Directions for this task: What you give back must match the records below exactly, apart from the pictures, which are omitted.

[Collected data entries]

|---|

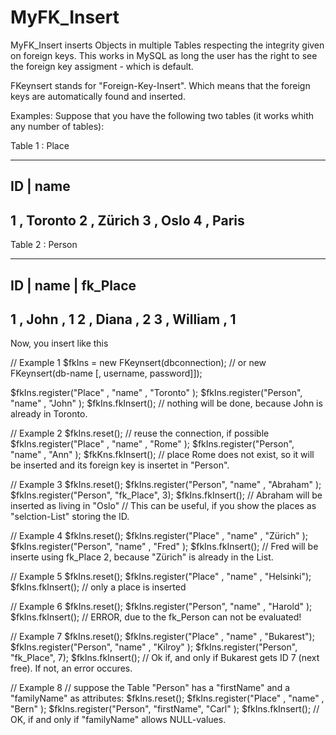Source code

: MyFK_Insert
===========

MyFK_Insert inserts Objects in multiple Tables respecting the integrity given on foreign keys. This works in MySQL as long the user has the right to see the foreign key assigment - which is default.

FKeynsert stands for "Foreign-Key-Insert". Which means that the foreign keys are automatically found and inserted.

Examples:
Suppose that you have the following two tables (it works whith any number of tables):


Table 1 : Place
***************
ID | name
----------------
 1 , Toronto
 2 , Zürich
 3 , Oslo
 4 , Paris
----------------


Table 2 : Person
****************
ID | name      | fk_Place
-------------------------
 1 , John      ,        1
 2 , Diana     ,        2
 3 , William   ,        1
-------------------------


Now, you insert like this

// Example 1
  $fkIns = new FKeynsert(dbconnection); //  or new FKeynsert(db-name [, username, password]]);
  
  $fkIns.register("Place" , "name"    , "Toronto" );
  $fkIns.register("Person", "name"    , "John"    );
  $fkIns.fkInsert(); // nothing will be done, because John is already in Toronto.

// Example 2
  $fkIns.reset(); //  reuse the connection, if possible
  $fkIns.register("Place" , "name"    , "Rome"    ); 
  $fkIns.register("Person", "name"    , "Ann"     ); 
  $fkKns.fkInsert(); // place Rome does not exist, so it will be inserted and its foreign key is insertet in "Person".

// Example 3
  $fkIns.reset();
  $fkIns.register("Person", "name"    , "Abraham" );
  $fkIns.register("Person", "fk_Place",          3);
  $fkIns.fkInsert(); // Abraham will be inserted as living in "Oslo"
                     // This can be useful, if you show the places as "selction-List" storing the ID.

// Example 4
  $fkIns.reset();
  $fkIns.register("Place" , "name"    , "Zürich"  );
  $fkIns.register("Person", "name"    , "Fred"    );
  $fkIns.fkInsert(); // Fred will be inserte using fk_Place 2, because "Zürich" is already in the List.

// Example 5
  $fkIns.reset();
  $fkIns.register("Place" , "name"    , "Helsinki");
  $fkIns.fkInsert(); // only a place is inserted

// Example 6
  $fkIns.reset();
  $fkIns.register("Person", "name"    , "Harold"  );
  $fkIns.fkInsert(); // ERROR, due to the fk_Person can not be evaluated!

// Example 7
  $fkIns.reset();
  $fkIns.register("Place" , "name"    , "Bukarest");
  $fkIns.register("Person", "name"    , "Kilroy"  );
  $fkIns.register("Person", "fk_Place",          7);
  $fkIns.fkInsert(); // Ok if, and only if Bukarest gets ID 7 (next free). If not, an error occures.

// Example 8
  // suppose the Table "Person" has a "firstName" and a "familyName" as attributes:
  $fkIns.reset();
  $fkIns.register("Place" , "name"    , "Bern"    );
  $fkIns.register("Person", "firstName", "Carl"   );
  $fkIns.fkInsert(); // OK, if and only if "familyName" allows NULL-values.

|---|

Reply:
Source code

: MyFK_Insert
===========

MyFK_Insert inserts Objects in multiple Tables respecting the integrity given on foreign keys. This works in MySQL as long the user has the right to see the foreign key assigment - which is default.

FKeynsert stands for "Foreign-Key-Insert". Which means that the foreign keys are automatically found and inserted.

Examples:
Suppose that you have the following two tables (it works whith any number of tables):


Table 1 : Place
***************
ID | name
----------------
 1 , Toronto
 2 , Zürich
 3 , Oslo
 4 , Paris
----------------


Table 2 : Person
****************
ID | name      | fk_Place
-------------------------
 1 , John      ,        1
 2 , Diana     ,        2
 3 , William   ,        1
-------------------------


Now, you insert like this

// Example 1
  $fkIns = new FKeynsert(dbconnection); //  or new FKeynsert(db-name [, username, password]]);
  
  $fkIns.register("Place" , "name"    , "Toronto" );
  $fkIns.register("Person", "name"    , "John"    );
  $fkIns.fkInsert(); // nothing will be done, because John is already in Toronto.

// Example 2
  $fkIns.reset(); //  reuse the connection, if possible
  $fkIns.register("Place" , "name"    , "Rome"    ); 
  $fkIns.register("Person", "name"    , "Ann"     ); 
  $fkKns.fkInsert(); // place Rome does not exist, so it will be inserted and its foreign key is insertet in "Person".

// Example 3
  $fkIns.reset();
  $fkIns.register("Person", "name"    , "Abraham" );
  $fkIns.register("Person", "fk_Place",          3);
  $fkIns.fkInsert(); // Abraham will be inserted as living in "Oslo"
                     // This can be useful, if you show the places as "selction-List" storing the ID.

// Example 4
  $fkIns.reset();
  $fkIns.register("Place" , "name"    , "Zürich"  );
  $fkIns.register("Person", "name"    , "Fred"    );
  $fkIns.fkInsert(); // Fred will be inserte using fk_Place 2, because "Zürich" is already in the List.

// Example 5
  $fkIns.reset();
  $fkIns.register("Place" , "name"    , "Helsinki");
  $fkIns.fkInsert(); // only a place is inserted

// Example 6
  $fkIns.reset();
  $fkIns.register("Person", "name"    , "Harold"  );
  $fkIns.fkInsert(); // ERROR, due to the fk_Person can not be evaluated!

// Example 7
  $fkIns.reset();
  $fkIns.register("Place" , "name"    , "Bukarest");
  $fkIns.register("Person", "name"    , "Kilroy"  );
  $fkIns.register("Person", "fk_Place",          7);
  $fkIns.fkInsert(); // Ok if, and only if Bukarest gets ID 7 (next free). If not, an error occures.

// Example 8
  // suppose the Table "Person" has a "firstName" and a "familyName" as attributes:
  $fkIns.reset();
  $fkIns.register("Place" , "name"    , "Bern"    );
  $fkIns.register("Person", "firstName", "Carl"   );
  $fkIns.fkInsert(); // OK, if and only if "familyName" allows NULL-values.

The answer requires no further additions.